**Provided records:**
****************************************
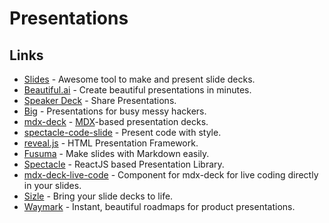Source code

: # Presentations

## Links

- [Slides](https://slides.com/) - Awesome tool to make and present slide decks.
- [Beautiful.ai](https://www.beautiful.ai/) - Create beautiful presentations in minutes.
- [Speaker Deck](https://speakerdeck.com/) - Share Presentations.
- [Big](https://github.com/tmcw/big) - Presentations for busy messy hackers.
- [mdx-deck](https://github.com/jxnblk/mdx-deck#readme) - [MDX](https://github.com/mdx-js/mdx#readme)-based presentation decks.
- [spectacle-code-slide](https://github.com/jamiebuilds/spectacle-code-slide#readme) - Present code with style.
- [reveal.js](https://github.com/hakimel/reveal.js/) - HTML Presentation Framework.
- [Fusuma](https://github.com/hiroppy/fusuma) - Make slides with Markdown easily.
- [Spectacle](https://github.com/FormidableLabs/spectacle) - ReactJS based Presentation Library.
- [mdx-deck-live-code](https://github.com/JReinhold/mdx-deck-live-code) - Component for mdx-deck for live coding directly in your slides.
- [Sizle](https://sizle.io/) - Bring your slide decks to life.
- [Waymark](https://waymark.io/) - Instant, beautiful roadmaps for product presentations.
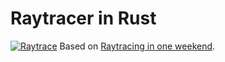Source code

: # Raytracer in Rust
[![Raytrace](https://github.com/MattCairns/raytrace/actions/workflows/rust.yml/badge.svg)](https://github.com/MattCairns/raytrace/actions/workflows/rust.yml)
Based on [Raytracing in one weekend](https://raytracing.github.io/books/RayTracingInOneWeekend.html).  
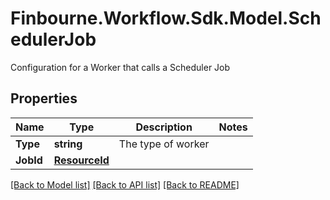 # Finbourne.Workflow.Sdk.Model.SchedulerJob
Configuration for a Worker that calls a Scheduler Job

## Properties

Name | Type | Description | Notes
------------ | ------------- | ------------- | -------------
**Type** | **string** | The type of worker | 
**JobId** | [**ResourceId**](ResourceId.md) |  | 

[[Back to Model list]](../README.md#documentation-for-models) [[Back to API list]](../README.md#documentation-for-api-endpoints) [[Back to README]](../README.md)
****************************************
**What to produce:** Report every line from the listing above where the string "decks" can be found.

**Worked solution:**
- [Slides](https://slides.com/) - Awesome tool to make and present slide decks.
- [mdx-deck](https://github.com/jxnblk/mdx-deck#readme) - [MDX](https://github.com/mdx-js/mdx#readme)-based presentation decks.
- [Sizle](https://sizle.io/) - Bring your slide decks to life.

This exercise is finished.